Sorry, you are perfectly right!

Thanks!

#### Kevin Buzzard (Dec 09 2020 at 20:15):

yeah, your way is a lot harder :-)

#### Damiano Testa (Dec 09 2020 at 20:16):

Indeed, I struggled for a little bit, not realizing what was going on!

#### Damiano Testa (Dec 09 2020 at 20:18):

Given that we are here. Is there a t1_space instance on metric_space? (Or indeed, most of the t_i_space instances?)

there should be

#### Damiano Testa (Dec 09 2020 at 20:19):

(This is where the question came from: I defined a t1_space instance, thinking that it would be easy, and it is if I do not use two different topological space structures! :face_palm: )

#### Kevin Buzzard (Dec 09 2020 at 20:21):

import topology.metric_space.basic

open topological_space metric

example {α : Type*} [metric_space α] : t1_space α := by apply_instance


Yes.

#### Kevin Buzzard (Dec 09 2020 at 20:21):

This had to be there, otherwise Patrick's proof the other day wouldn't have worked.

#### Mario Carneiro (Dec 09 2020 at 20:22):

I'm trying to answer this question the hard way, by reading the sources

#### Kevin Buzzard (Dec 09 2020 at 20:22):

example {α : Type*} [metric_space α] : t1_space α := by show_term {apply_instance} is the easy way now

#### Damiano Testa (Dec 09 2020 at 20:22):

Ok, I think all my confusion started with the two separate assumption topological_space and metric_space.

Thanks for clearing this up for me!

#### Kevin Buzzard (Dec 09 2020 at 20:23):

I didn't really get typeclasses until I actually made something which used them (schemes)

#### Mario Carneiro (Dec 09 2020 at 20:25):

I see that uniform_space.basic imports topology.separation but it doesn't actually use anything in the file

write a linter!

#### Kevin Buzzard (Dec 09 2020 at 20:26):

isn't that what you kids do?

#### Mario Carneiro (Dec 09 2020 at 20:28):

Hm, we don't have that metric spaces are normal though

#### Adam Topaz (Dec 09 2020 at 20:36):

Even better:

import topology.metric_space.basic
example {X : Type*} [metric_space X] : regular_space X := by apply_instance


#### Adam Topaz (Dec 09 2020 at 20:38):

What comes after t3?

#### Mario Carneiro (Dec 09 2020 at 20:38):

regular, then normal

#### Adam Topaz (Dec 09 2020 at 20:39):

regular = t3 right?

yeah

#### Mario Carneiro (Dec 09 2020 at 20:39):

I think there is another one in between

#### Kevin Buzzard (Dec 09 2020 at 20:39):

Are regular and normal really words for topological spaces?
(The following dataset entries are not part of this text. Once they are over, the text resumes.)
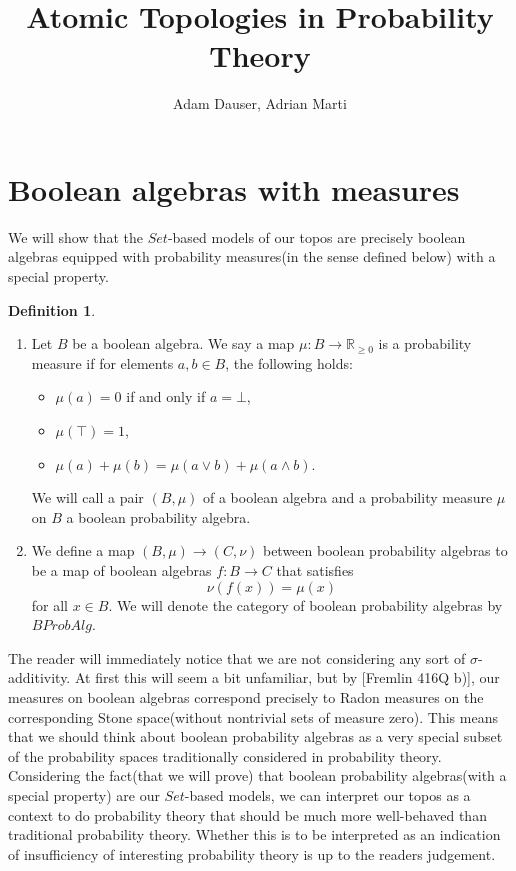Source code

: \documentclass[a4paper,draft]{amsproc}
\title{\textbf{Atomic Topologies in Probability Theory}}
\author{Adam Dauser, Adrian Marti} %
\date{}
\theoremstyle{plain}
\theoremstyle{definition}
\newtheorem{definition}{Definition}[section]
\theoremstyle{remark}
\numberwithin{equation}{section}
\begin{document}
\maketitle 

\section{Boolean algebras with measures}

We will show that the $Set$-based models of our topos are precisely boolean algebras equipped with probability measures(in the sense defined below) with a special property.

\begin{definition}
\begin{enumerate}
\item Let $B$ be a boolean algebra. We say a map $\mu: B \to \mathbb{R}_{\geq 0}$ is a probability measure if for elements $a,b \in B$, the following holds:
\begin{itemize}
\item $\mu(a) = 0$ if and only if $a = \bot $,
\item $\mu(\top) = 1$,
\item $\mu(a) + \mu(b) = \mu(a \vee b) + \mu(a \wedge b)$.
\end{itemize}
We will call a pair $(B, \mu)$ of a boolean algebra and a probability measure $\mu$ on $B$ a boolean probability algebra.
\item We define a map $(B, \mu) \to (C, \nu)$ between boolean probability algebras to be a map of boolean algebras $f: B \to C$ that satisfies
\[
\nu(f(x)) = \mu(x)
\]
for all $x \in B$. We will denote the category of boolean probability algebras by $BProbAlg$.
\end{enumerate}
\end{definition}

The reader will immediately notice that we are not considering any sort of $\sigma$-additivity. At first this will seem a bit unfamiliar, but by [Fremlin 416Q b)], our measures on boolean algebras correspond precisely to Radon measures on the corresponding Stone space(without nontrivial sets of measure zero). This means that we should think about boolean probability algebras as a very special subset of the probability spaces traditionally considered in probability theory. Considering the fact(that we will prove) that boolean probability algebras(with a special property) are our $Set$-based models, we can interpret our topos as a context to do probability theory that should be much more well-behaved than traditional probability theory. Whether this is to be interpreted as an indication of insufficiency of interesting probability theory is up to the readers judgement.
\end{document}
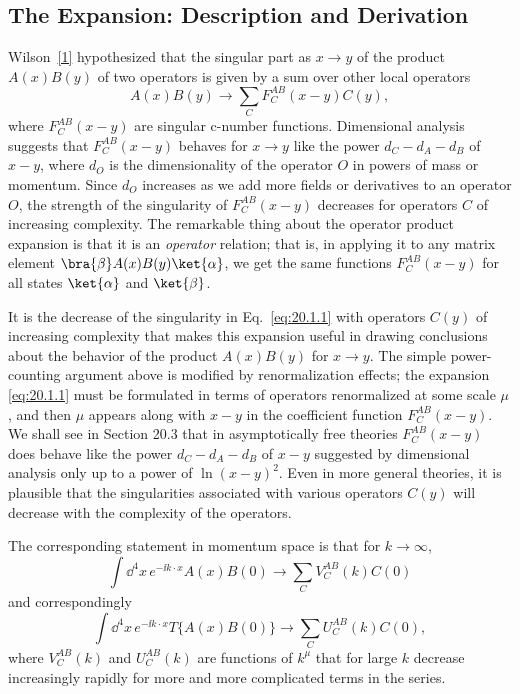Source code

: \subsection{The Expansion: Description and Derivation}
\label{sec:20.1}

Wilson~\hyperref[ch20-ref-1]{[1]} hypothesized that the singular part as
$x\to y$ of the product $A(x)B(y)$ of two operators is given by a sum over
other local operators
\begin{equation}
 A(x)B(y)\longrightarrow
 \sum_C F_C^{AB}(x-y)C(y),
 \tag{20.1.1}\label{eq:20.1.1}
\end{equation}
where $F_C^{AB}(x-y)$ are singular c-number functions. Dimensional analysis
suggests that $F_C^{AB}(x-y)$ behaves for $x\to y$ like the power
$d_C-d_A-d_B$ of $x-y$, where $d_O$ is the dimensionality of the operator
$O$ in powers of mass or momentum. Since $d_O$ increases as we add more
fields or derivatives to an operator $O$, the strength of the singularity of
$F_C^{AB}(x-y)$ decreases for operators $C$ of increasing complexity. The
remarkable thing about the operator product expansion is that it is an
\emph{operator} relation; that is, in applying it to any matrix element
$\bra{\beta}A(x)B(y)\ket{\alpha}$, we get the same functions
$F_C^{AB}(x-y)$ for all states $\ket{\alpha}$ and $\ket{\beta}$.

It is the decrease of the singularity in Eq.~\eqref{eq:20.1.1} with
operators $C(y)$ of increasing complexity that makes this expansion useful
in drawing conclusions about the behavior of the product $A(x)B(y)$ for
$x\to y$. The simple power-counting argument above is modified by
renormalization effects; the expansion \eqref{eq:20.1.1} must be formulated
in terms of operators renormalized at some scale $\mu$, and then $\mu$
appears along with $x-y$ in the coefficient function $F_C^{AB}(x-y)$. We
shall see in Section 20.3 that in asymptotically free theories
$F_C^{AB}(x-y)$ does behave like the power $d_C-d_A-d_B$ of $x-y$
suggested by dimensional analysis only up to a power of $\ln(x-y)^2$. Even
in more general theories, it is plausible that the singularities associated
with various operators $C(y)$ will decrease with the complexity of the
operators.

The corresponding statement in momentum space is that for $k\to\infty$,
\begin{equation}
 \int \dd^4x\,e^{-\ii k\cdot x}A(x)B(0)
 \longrightarrow \sum_C V_C^{AB}(k)C(0)
 \tag{20.1.2}\label{eq:20.1.2}
\end{equation}
and correspondingly
\begin{equation}
 \int \dd^4x\,e^{-\ii k\cdot x}T\{A(x)B(0)\}
 \longrightarrow \sum_C U_C^{AB}(k)C(0),
 \tag{20.1.3}\label{eq:20.1.3}
\end{equation}
where $V_C^{AB}(k)$ and $U_C^{AB}(k)$ are functions of $k^\mu$ that for
large $k$ decrease increasingly rapidly for more and more complicated terms
in the series.

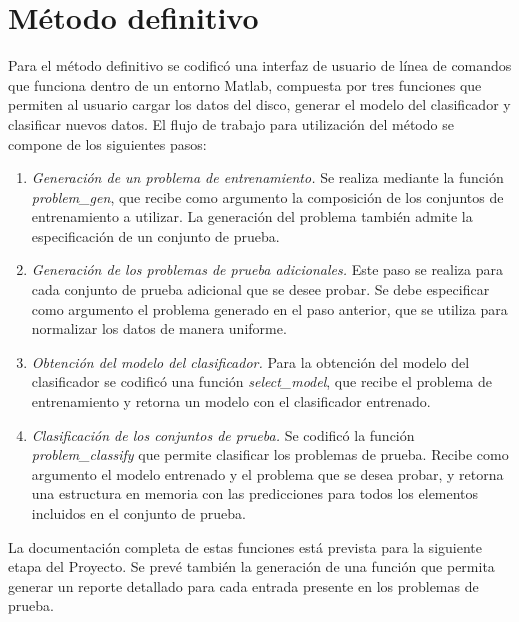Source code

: \documentclass[12pt,bibliography=oldstyle,DIV=12,parskip=half-]{scrreprt}
\begin{document}
%
%
\section{Método definitivo}
%
Para el método definitivo se codificó una interfaz de usuario de línea
de comandos que funciona dentro de un entorno Matlab, compuesta por
tres funciones que permiten al usuario cargar los datos del disco,
generar el modelo del clasificador y clasificar nuevos datos.
El flujo de trabajo para utilización del método se compone de los siguientes pasos:
\begin{enumerate}
\item \emph{Generación de un problema de entrenamiento.}
  Se realiza mediante la función \emph{problem\_gen}, que recibe como
  argumento la composición de los conjuntos de entrenamiento a utilizar.
  La generación del problema también admite la especificación de un
  conjunto de prueba.
\item \emph{Generación de los problemas de prueba adicionales.}
  Este paso se realiza para cada conjunto de prueba adicional que
  se desee probar. Se debe especificar como argumento el problema generado
  en el paso anterior, que se utiliza para normalizar los datos
  de manera uniforme.
\item \emph{Obtención del modelo del clasificador.}
  Para la obtención del modelo del clasificador se codificó una función
  \emph{select\_model}, que recibe el problema de entrenamiento y retorna
  un modelo con el clasificador entrenado.
\item \emph{Clasificación de los conjuntos de prueba.}
  Se codificó la función \emph{problem\_classify} que permite
  clasificar los problemas de prueba. Recibe como argumento el modelo
  entrenado y el problema que se desea probar, y retorna una
  estructura en memoria con las predicciones para todos los elementos
  incluidos en el conjunto de prueba.
\end{enumerate}
La documentación completa de estas funciones está prevista para la
siguiente etapa del Proyecto. Se prevé también la generación de una
función que permita generar un reporte detallado para cada entrada
presente en los problemas de prueba.
\end{document}

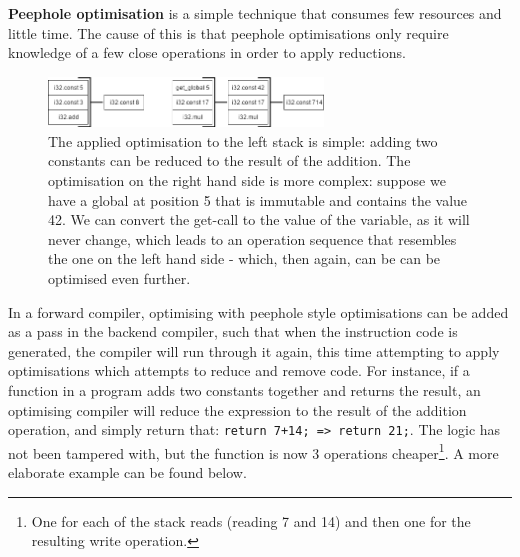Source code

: \documentclass[a4paper]{article}
\begin{document}
\textbf{Peephole optimisation} is a simple technique that consumes few resources and little time. The cause of this is that peephole optimisations only require knowledge of a few close operations in order to apply reductions.

\begin{figure}[H]
	\includegraphics[width=0.65\textwidth]{PeepholeOptimisationIllustrations}
	\centering
	\caption{The applied optimisation to the left stack is simple: adding two constants can be reduced to the result of the addition. The optimisation on the right hand side is more complex: suppose we have a global at position 5 that is immutable and contains the value 42. We can convert the get-call to the value of the variable, as it will never change, which leads to an operation sequence that resembles the one on the left hand side - which, then again, can be can be optimised even further.}
\end{figure}

In a forward compiler, optimising with peephole style optimisations can be added as a pass in the backend compiler, such that when the instruction code is generated, the compiler will run through it again, this time attempting to apply optimisations which attempts to reduce and remove code. For instance, if a function in a program adds two constants together and returns the result, an optimising compiler will reduce the expression to the result of the addition operation, and simply return that: \texttt{return 7+14; => return 21;}. The logic has not been tampered with, but the function is now 3 operations cheaper\footnote{One for each of the stack reads (reading 7 and 14) and then one for the resulting write operation.}. A more elaborate example can be found below.
\end{document}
They're also predicates on commutative rings. Regular implies normal for commutative rings

they are

#### Kevin Buzzard (Dec 09 2020 at 20:39):

maths is so messed up

#### Adam Topaz (Dec 09 2020 at 20:39):

normal implies regular for spaces :sad:

#### Kevin Buzzard (Dec 09 2020 at 20:40):

that's because spec is contravariant

#### Adam Topaz (Dec 09 2020 at 20:40):

Wikipedia says there's TX for X in {0,1,2,2.5,3,3.5,4,5,6}

#### Mario Carneiro (Dec 09 2020 at 20:41):

• X is T0, or Kolmogorov, if any two distinct points in X are topologically distinguishable. (It will be a common theme among the separation axioms to have one version of an axiom that requires T0 and one version that doesn't.)
• X is R0, or symmetric, if any two topologically distinguishable points in X are separated.
• X is T1, or accessible or Fréchet or Tikhonov, if any two distinct points in X are separated. Thus, X is T1 if and only if it is both T0 and R0. (Although you may say such things as "T1 space", "Fréchet topology", and "suppose that the topological space X is Fréchet"; avoid saying "Fréchet space" in this context, since there is another entirely different notion of Fréchet space in functional analysis.)
• X is R1, or preregular, if any two topologically distinguishable points in X are separated by neighbourhoods. Every R1 space is also R0.
• X is Hausdorff, or T2 or separated, if any two distinct points in X are separated by neighbourhoods. Thus, X is Hausdorff if and only if it is both T0 and R1. Every Hausdorff space is also T1.
• X is T2½, or Urysohn, if any two distinct points in X are separated by closed neighbourhoods. Every T2½ space is also Hausdorff.
• X is completely Hausdorff, or completely T2, if any two distinct points in X are separated by a continuous function. Every completely Hausdorff space is also T2½.
• X is regular if, given any point x and closed set F in X such that x does not belong to F, they are separated by neighbourhoods. (In fact, in a regular space, any such x and F will also be separated by closed neighbourhoods.) Every regular space is also R1.
• X is regular Hausdorff, or T3, if it is both T0 and regular.[1] Every regular Hausdorff space is also T2½.
• X is completely regular if, given any point x and closed set F in X such that x does not belong to F, they are separated by a continuous function. Every completely regular space is also regular.
• X is Tychonoff, or T3½, completely T3, or completely regular Hausdorff, if it is both T0 and completely regular.[2] Every Tychonoff space is both regular Hausdorff and completely Hausdorff.
• X is normal if any two disjoint closed subsets of X are separated by neighbourhoods. (In fact, a space is normal if and only if any two disjoint closed sets can be separated by a continuous function; this is Urysohn's lemma.)
• X is normal regular if it is both R0 and normal. Every normal regular space is regular.
• X is normal Hausdorff, or T4, if it is both T1 and normal. Every normal Hausdorff space is both Tychonoff and normal regular.
• X is completely normal if any two separated sets are separated by neighbourhoods. Every completely normal space is also normal.
• X is completely normal Hausdorff, or T5 or completely T4, if it is both completely normal and T1. Every completely normal Hausdorff space is also normal Hausdorff.
• X is perfectly normal if any two disjoint closed sets are precisely separated by a continuous function. Every perfectly normal space is also completely normal.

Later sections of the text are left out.